Demo mahasiswa (ilustrasi/int)
BANGGAI POST, LUWUK – Gelombang demonstrasi mahasiswa dan masyarakat sipil pada 28–30 Agustus lalu tidak hanya berhenti di jalanan. Dari aksi itu lahirlah dokumen politik berjudul “17 + 8 Tuntutan Rakyat”, yang kini beredar luas di publik.
Dokumen tersebut berisi 17 tuntutan jangka pendek dengan tenggat paling lambat 5 September 2025, serta 8 tuntutan jangka panjang yang ditargetkan tercapai sebelum 31 Agustus 2026.

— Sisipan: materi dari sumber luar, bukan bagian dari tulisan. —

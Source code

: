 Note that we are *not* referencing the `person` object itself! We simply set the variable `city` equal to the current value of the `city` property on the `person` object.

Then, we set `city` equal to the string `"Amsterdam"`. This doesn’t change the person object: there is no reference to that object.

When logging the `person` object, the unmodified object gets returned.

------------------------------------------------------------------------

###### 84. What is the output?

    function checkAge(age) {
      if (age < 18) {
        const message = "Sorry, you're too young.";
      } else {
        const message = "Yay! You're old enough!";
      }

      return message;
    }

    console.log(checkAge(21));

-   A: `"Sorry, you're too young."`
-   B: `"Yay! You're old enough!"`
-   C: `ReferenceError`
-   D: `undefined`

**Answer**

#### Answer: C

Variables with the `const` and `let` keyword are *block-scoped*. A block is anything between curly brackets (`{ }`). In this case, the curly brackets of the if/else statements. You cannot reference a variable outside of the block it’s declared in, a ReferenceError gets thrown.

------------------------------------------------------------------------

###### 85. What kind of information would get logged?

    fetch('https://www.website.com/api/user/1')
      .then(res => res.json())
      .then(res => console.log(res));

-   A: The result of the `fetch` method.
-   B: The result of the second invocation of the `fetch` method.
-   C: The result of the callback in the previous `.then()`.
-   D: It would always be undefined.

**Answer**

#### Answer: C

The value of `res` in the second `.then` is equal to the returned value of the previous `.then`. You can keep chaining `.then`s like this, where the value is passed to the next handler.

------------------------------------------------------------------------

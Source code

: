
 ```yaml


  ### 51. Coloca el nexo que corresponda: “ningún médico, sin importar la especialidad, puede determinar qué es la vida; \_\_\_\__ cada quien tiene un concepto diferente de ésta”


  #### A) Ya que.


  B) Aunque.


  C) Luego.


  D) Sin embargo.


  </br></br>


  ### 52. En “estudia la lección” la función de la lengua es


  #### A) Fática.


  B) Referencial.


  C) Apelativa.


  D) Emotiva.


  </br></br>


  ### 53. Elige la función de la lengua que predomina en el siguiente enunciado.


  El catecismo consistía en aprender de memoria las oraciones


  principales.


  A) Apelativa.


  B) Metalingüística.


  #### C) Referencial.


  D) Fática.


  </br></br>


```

Target Jangka Pendek: Mendesak dan Konkret
Untuk Presiden, desakan terutama diarahkan pada penarikan TNI dari pengamanan sipil dan pembentukan Tim Investigasi Independen terkait kasus Affan Kurniawan, Umar Amarudin, serta korban kekerasan aparat.

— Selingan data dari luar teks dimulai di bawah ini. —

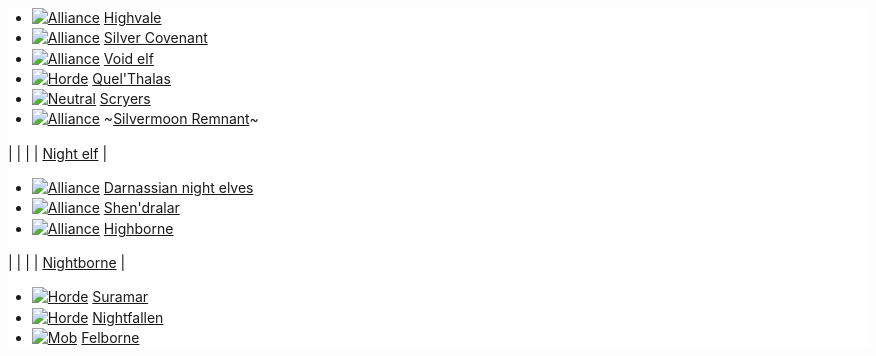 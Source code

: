 -   [![Alliance](https://static.wikia.nocookie.net/wowpedia/images/2/21/Alliance_15.png/revision/latest?cb=20110509070714)](https://wowpedia.fandom.com/wiki/Alliance "Alliance") [Highvale](https://wowpedia.fandom.com/wiki/Highvale "Highvale")
-   [![Alliance](https://static.wikia.nocookie.net/wowpedia/images/2/21/Alliance_15.png/revision/latest?cb=20110509070714)](https://wowpedia.fandom.com/wiki/Alliance "Alliance") [Silver Covenant](https://wowpedia.fandom.com/wiki/Silver_Covenant "Silver Covenant")
-   [![Alliance](https://static.wikia.nocookie.net/wowpedia/images/2/21/Alliance_15.png/revision/latest?cb=20110509070714)](https://wowpedia.fandom.com/wiki/Alliance "Alliance") [Void elf](https://wowpedia.fandom.com/wiki/Void_elf "Void elf")
-   [![Horde](https://static.wikia.nocookie.net/wowpedia/images/c/c4/Horde_15.png/revision/latest?cb=20201010153315)](https://wowpedia.fandom.com/wiki/Horde "Horde") [Quel'Thalas](https://wowpedia.fandom.com/wiki/Quel%27Thalas_(kingdom) "Quel'Thalas (kingdom)")
-   [![Neutral](https://static.wikia.nocookie.net/wowpedia/images/c/cb/Neutral_15.png/revision/latest?cb=20110620220434)](https://wowpedia.fandom.com/wiki/Faction "Neutral") [Scryers](https://wowpedia.fandom.com/wiki/Scryers "Scryers")
-   [![Alliance](https://static.wikia.nocookie.net/wowpedia/images/2/21/Alliance_15.png/revision/latest?cb=20110509070714)](https://wowpedia.fandom.com/wiki/Alliance "Alliance") ~[Silvermoon Remnant](https://wowpedia.fandom.com/wiki/Silvermoon_Remnant "Silvermoon Remnant")~



 |
|  |
| [Night elf](https://wowpedia.fandom.com/wiki/Night_elf "Night elf") | 

-   [![Alliance](https://static.wikia.nocookie.net/wowpedia/images/2/21/Alliance_15.png/revision/latest?cb=20110509070714)](https://wowpedia.fandom.com/wiki/Alliance "Alliance") [Darnassian night elves](https://wowpedia.fandom.com/wiki/Darnassus_(nation) "Darnassus (nation)")
-   [![Alliance](https://static.wikia.nocookie.net/wowpedia/images/2/21/Alliance_15.png/revision/latest?cb=20110509070714)](https://wowpedia.fandom.com/wiki/Alliance "Alliance") [Shen'dralar](https://wowpedia.fandom.com/wiki/Shen%27dralar "Shen'dralar")
-   [![Alliance](https://static.wikia.nocookie.net/wowpedia/images/2/21/Alliance_15.png/revision/latest?cb=20110509070714)](https://wowpedia.fandom.com/wiki/Alliance "Alliance") [Highborne](https://wowpedia.fandom.com/wiki/Highborne "Highborne")



 |
|  |
| [Nightborne](https://wowpedia.fandom.com/wiki/Nightborne "Nightborne") | 

-   [![Horde](https://static.wikia.nocookie.net/wowpedia/images/c/c4/Horde_15.png/revision/latest?cb=20201010153315)](https://wowpedia.fandom.com/wiki/Horde "Horde") [Suramar](https://wowpedia.fandom.com/wiki/Suramar_(kingdom) "Suramar (kingdom)")
-   [![Horde](https://static.wikia.nocookie.net/wowpedia/images/c/c4/Horde_15.png/revision/latest?cb=20201010153315)](https://wowpedia.fandom.com/wiki/Horde "Horde") [Nightfallen](https://wowpedia.fandom.com/wiki/Nightfallen "Nightfallen")
-   [![Mob](https://static.wikia.nocookie.net/wowpedia/images/4/48/Combat_15.png/revision/latest?cb=20151213203632)](https://wowpedia.fandom.com/wiki/Mob "Mob") [Felborne](https://wowpedia.fandom.com/wiki/Felborne "Felborne")

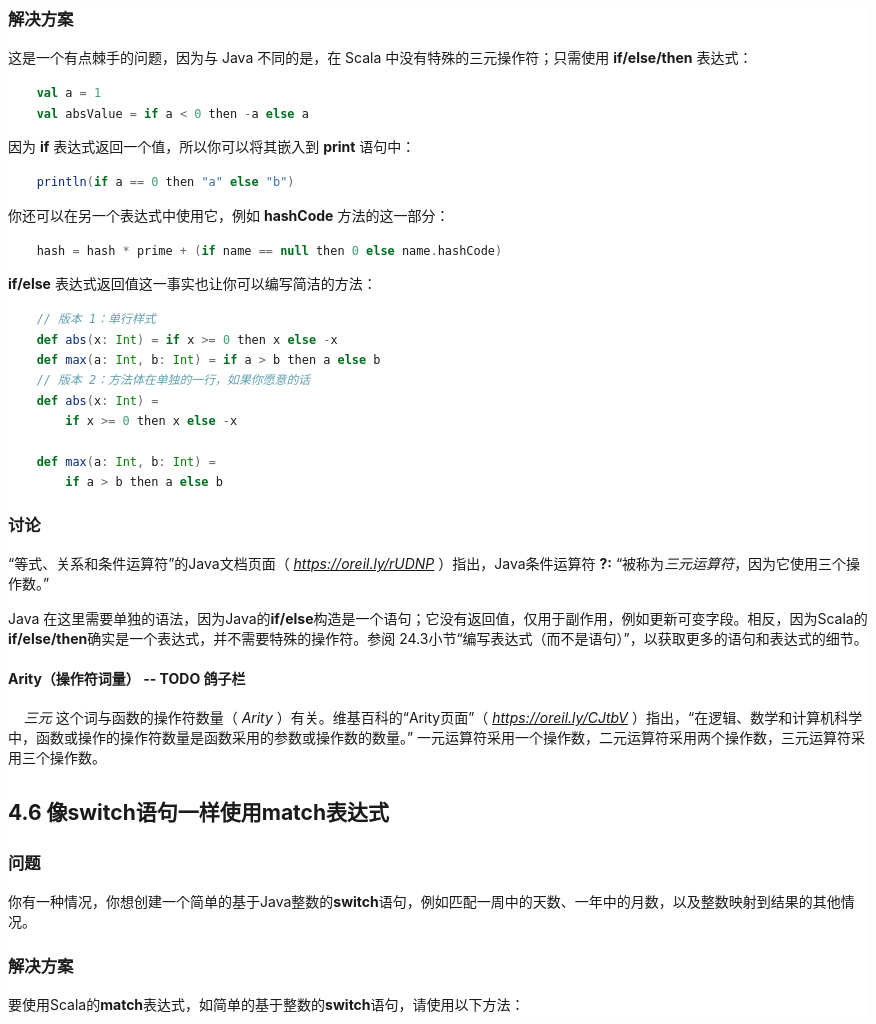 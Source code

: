### 解决方案

这是一个有点棘手的问题，因为与 Java 不同的是，在 Scala 中没有特殊的三元操作符；只需使用 **if/else/then** 表达式： 

```scala
    val a = 1
    val absValue = if a < 0 then -a else a
```

因为 **if** 表达式返回一个值，所以你可以将其嵌入到 **print** 语句中：

```scala
    println(if a == 0 then "a" else "b")
```

你还可以在另一个表达式中使用它，例如 **hashCode** 方法的这一部分：

```scala
    hash = hash * prime + (if name == null then 0 else name.hashCode)
```

**if/else** 表达式返回值这一事实也让你可以编写简洁的方法：

```scala
    // 版本 1：单行样式
    def abs(x: Int) = if x >= 0 then x else -x
    def max(a: Int, b: Int) = if a > b then a else b
    // 版本 2：方法体在单独的一行，如果你愿意的话
    def abs(x: Int) =
        if x >= 0 then x else -x

    def max(a: Int, b: Int) =
        if a > b then a else b
```

### 讨论

“等式、关系和条件运算符”的Java文档页面（ *https://oreil.ly/rUDNP* ）指出，Java条件运算符 **?:** “被称为*三元运算符*，因为它使用三个操作数。”

Java 在这里需要单独的语法，因为Java的**if/else**构造是一个语句；它没有返回值，仅用于副作用，例如更新可变字段。相反，因为Scala的**if/else/then**确实是一个表达式，并不需要特殊的操作符。参阅 24.3小节“编写表达式（而不是语句）”，以获取更多的语句和表达式的细节。

#### Arity（操作符词量） -- TODO 鸽子栏

&nbsp;&nbsp;&nbsp;&nbsp;*三元* 这个词与函数的操作符数量（ *Arity* ）有关。维基百科的“Arity页面”（ *https://oreil.ly/CJtbV* ）指出，“在逻辑、数学和计算机科学中，函数或操作的操作符数量是函数采用的参数或操作数的数量。” 一元运算符采用一个操作数，二元运算符采用两个操作数，三元运算符采用三个操作数。

## 4.6 像switch语句一样使用match表达式

### 问题

你有一种情况，你想创建一个简单的基于Java整数的**switch**语句，例如匹配一周中的天数、一年中的月数，以及整数映射到结果的其他情况。

### 解决方案

要使用Scala的**match**表达式，如简单的基于整数的**switch**语句，请使用以下方法：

Kepada DPR, publik menuntut pembekuan kenaikan gaji/tunjangan, transparansi anggaran, serta penindakan terhadap anggota bermasalah melalui Badan Kehormatan.

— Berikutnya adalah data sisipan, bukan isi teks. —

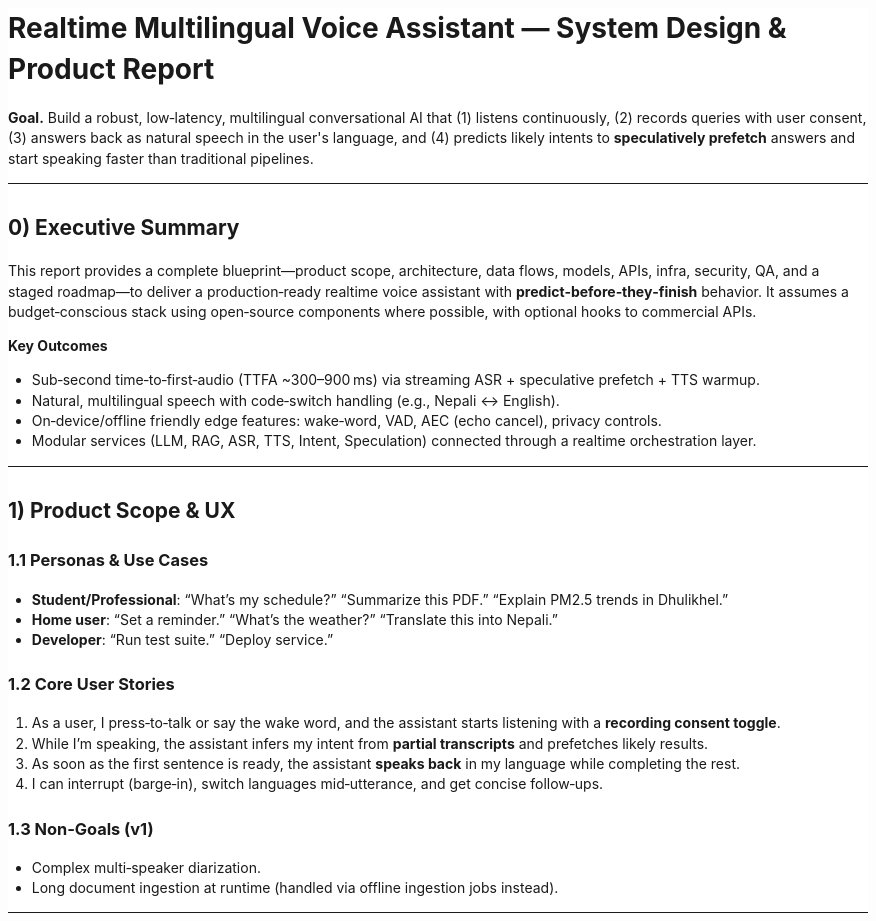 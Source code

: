 # Realtime Multilingual Voice Assistant — System Design & Product Report

**Goal.** Build a robust, low‑latency, multilingual conversational AI that (1) listens continuously, (2) records queries with user consent, (3) answers back as natural speech in the user's language, and (4) predicts likely intents to **speculatively prefetch** answers and start speaking faster than traditional pipelines.

---

## 0) Executive Summary

This report provides a complete blueprint—product scope, architecture, data flows, models, APIs, infra, security, QA, and a staged roadmap—to deliver a production‑ready realtime voice assistant with **predict‑before‑they‑finish** behavior. It assumes a budget‑conscious stack using open‑source components where possible, with optional hooks to commercial APIs.

**Key Outcomes**

* Sub‑second time‑to‑first‑audio (TTFA \~300–900 ms) via streaming ASR + speculative prefetch + TTS warmup.
* Natural, multilingual speech with code‑switch handling (e.g., Nepali ↔ English).
* On‑device/offline friendly edge features: wake‑word, VAD, AEC (echo cancel), privacy controls.
* Modular services (LLM, RAG, ASR, TTS, Intent, Speculation) connected through a realtime orchestration layer.

---

## 1) Product Scope & UX

### 1.1 Personas & Use Cases

* **Student/Professional**: “What’s my schedule?” “Summarize this PDF.” “Explain PM2.5 trends in Dhulikhel.”
* **Home user**: “Set a reminder.” “What’s the weather?” “Translate this into Nepali.”
* **Developer**: “Run test suite.” “Deploy service.”

### 1.2 Core User Stories

1. As a user, I press‑to‑talk or say the wake word, and the assistant starts listening with a **recording consent toggle**.
2. While I’m speaking, the assistant infers my intent from **partial transcripts** and prefetches likely results.
3. As soon as the first sentence is ready, the assistant **speaks back** in my language while completing the rest.
4. I can interrupt (barge‑in), switch languages mid‑utterance, and get concise follow‑ups.

### 1.3 Non‑Goals (v1)

* Complex multi‑speaker diarization.
* Long document ingestion at runtime (handled via offline ingestion jobs instead).

---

Ketua umum partai politik juga tidak luput dari sorotan. Mereka diminta memberi sanksi pada kader yang tidak etis, menyatakan komitmen keberpihakan pada rakyat, dan membuka ruang dialog dengan mahasiswa maupun masyarakat sipil.
Adapun Polri dituntut segera membebaskan demonstran, menghentikan kekerasan, dan memproses hukum anggota maupun komandan yang terlibat pelanggaran HAM. Sementara TNI didesak kembali ke barak dan tidak mengambil alih fungsi kepolisian.